Sloe and steady
Sometimes it’s worth spending a lot of time on a bake. Poaching pears in gin transforms them into a ready-made dessert that’s delicious in its own right, but they really shine as the surprise ingredient in a cobnut and polenta cake ...
Cobnuts, pears and sloes make for a special marriage of autumn flavours this week. Using sloes from the hedgerow is the definition of slow cooking, as they take months to cure in alcohol and sugar before being ready to drink or cook with. There are, of course some delicious sloe gins on the market, so you won’t need to wait until next year to make these recipes, but I bet some of you have your own homemade sloe gin from last year, and I would love to know if you used some of it in these recipes.

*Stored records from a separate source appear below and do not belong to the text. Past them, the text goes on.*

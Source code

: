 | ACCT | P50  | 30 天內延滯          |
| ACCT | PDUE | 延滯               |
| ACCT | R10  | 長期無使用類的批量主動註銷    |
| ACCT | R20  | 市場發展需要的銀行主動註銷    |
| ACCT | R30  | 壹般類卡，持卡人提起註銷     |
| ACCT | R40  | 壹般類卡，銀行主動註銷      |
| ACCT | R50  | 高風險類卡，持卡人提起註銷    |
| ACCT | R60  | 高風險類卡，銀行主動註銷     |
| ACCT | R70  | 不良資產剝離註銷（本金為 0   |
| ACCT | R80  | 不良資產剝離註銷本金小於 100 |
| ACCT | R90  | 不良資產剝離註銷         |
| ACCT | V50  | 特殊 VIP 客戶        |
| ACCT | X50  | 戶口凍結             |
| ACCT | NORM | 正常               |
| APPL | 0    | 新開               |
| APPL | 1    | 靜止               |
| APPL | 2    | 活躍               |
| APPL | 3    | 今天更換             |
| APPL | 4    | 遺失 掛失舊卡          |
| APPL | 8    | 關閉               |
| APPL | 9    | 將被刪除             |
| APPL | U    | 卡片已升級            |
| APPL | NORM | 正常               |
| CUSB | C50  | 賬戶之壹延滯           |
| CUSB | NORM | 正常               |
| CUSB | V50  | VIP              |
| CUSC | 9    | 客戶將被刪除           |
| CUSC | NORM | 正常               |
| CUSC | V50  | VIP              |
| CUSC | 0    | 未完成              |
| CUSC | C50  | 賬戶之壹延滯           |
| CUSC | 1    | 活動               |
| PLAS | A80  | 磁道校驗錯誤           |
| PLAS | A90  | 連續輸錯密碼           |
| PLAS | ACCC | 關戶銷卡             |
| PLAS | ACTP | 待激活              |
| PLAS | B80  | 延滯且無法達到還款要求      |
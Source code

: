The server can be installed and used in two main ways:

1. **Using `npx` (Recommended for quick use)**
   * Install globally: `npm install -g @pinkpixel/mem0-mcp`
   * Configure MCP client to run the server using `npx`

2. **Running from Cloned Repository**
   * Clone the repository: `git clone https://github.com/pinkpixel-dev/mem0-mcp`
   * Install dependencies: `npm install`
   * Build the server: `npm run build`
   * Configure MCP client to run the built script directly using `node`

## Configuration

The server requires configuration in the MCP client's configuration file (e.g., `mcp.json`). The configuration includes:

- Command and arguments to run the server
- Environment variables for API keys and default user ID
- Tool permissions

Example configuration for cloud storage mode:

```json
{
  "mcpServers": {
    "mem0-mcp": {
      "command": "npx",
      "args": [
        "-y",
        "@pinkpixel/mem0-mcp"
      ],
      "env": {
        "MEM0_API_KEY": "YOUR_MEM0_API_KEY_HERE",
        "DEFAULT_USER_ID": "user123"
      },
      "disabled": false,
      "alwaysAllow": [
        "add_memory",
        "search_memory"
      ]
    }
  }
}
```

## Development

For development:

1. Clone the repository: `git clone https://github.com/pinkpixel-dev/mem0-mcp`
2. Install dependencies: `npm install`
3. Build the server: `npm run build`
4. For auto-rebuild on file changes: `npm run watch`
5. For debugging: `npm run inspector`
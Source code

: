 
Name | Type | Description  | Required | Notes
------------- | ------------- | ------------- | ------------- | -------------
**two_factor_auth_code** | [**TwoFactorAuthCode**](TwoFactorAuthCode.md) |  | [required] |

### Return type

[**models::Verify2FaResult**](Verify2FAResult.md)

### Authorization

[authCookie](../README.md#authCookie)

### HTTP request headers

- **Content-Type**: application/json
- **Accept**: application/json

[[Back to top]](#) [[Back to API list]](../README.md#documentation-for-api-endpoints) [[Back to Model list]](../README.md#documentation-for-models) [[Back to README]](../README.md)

I have created two recipes that are linked – in the first we cook the pears with unusual and exciting flavours for a dish that can be served in its own right. The second, however, uses the cooked fruit of the first within its recipe — like a play within a play.
Poaching is easy and transforms under-ripened pears into something exceptional. The firm flesh of a Williams pear (called a Bartlett in North America) becomes soft and silky in this preparation – poaching in alcohol adds a nice amount of bitterness to the delicate fruit’s sweet perfume. A hearty meal is finished to perfection with one of these gin-poached pears, a drizzle of honey and the reduced poaching liquid. Of course, creme fraiche is always welcome with pears too. I like to poach extra pears and use them in other recipes, as they keep well for a couple of weeks in the fridge and I often use the leftover poaching liquid in desserts or aperitifs.
The second recipe uses the poached pears with fresh cobnuts or hazelnuts and fine polenta flour in a gluten-free cake. It could be made with fresh, ripe comice pears, but the sloe gin-poached pears work really well here and the time and care you have put into baking this cake shows in the eating. Sometimes the easy and fast recipe is not what you’re looking for. Sometimes you want to take time over a bake, so I say: go all the way.
Sloe gin-poached pears
Makes600g sloe6 gin 600ml water 200g caster sugar 1 vanilla bean 6 pears Honey and creme fraiche, to serve
1 In a heavy-based pot just large enough to hold 6 pears, add the gin, water, sugar and vanilla. Heat slowly to dissolve the sugar. Peel the pears whole, keeping the stem intact if possible, and gently lower them into the poaching liquid. Cook at a slow simmer (bubbles no larger than of fizzy water) for 45 minutes to an hour – they should be soft when pierced with the tip of a knife.
2 Delicately lift the pears with a slotted spoon from the poaching liquid. Trim a few millimetres off their bottoms to create a flat surface they can stand upright on. Put the pot over a high heat and reduce the poaching liquid by half. Serve the pears warm with drizzled honey, creme fraiche and a spoonful of the reduced poaching liquid.
3 To use the pears in baking, let them cool completely in the liquid. When ready, use according to your recipe.
Pear and polenta cobnut cake
Serves 8 Butter, for greasing 150g cobnuts, shelled (about 300g with shells) or hazelnuts 140g fine polenta flour 40g tapioca flour (or cornflour) 1 tsp baking powder 1 tsp fine sea salt 6 poached pears (about 1.2kg) drained, reserving the liquid 125g unsalted butter, softened 125g brown sugar 4 eggs A grating of nutmeg 75g honey 1 Preheat the oven to 170C/335F/gas mark 3½. Butter and line a 23cm cake tin with baking parchment.
2 Toast the cobnuts or hazelnuts. Allow them to cool completely before finely chopping.
3 Whisk together the chopped nuts, polenta, tapioca flour, baking powder and salt, then set aside.
4 Slice the poached pears in half, core them and cut each half into 4 wedges. Set these aside too.
5 In the bowl of an electric mixer, beat the butter and sugar until pale and fluffy. Add the eggs, one at a time, then grate in the nutmeg.
6 Add the dry ingredients to the wet, and mix until just combined. Scoop into the prepared tin and smooth the top. Arrange the sliced pears on top and drizzle with 50g of honey.
7 Bake for 1 hour or until golden and a skewer inserted in the middle comes out clean. Drizzle with the remaining honey. Serve warm, or at room temperature, with creme fraiche or on its own. Keeps in the fridge for up to three days.
Alcohol poaching liquids add a nice amount of bitterness to the delicate fruit’s sweet perfume ...
Cook’s tip Interesting but concise tip to go in here and here Cook’s tip Fresh cobnuts are delicious, but take time to crack open. Shell them the night before and keep them in the fridge so you can get on with baking the next day.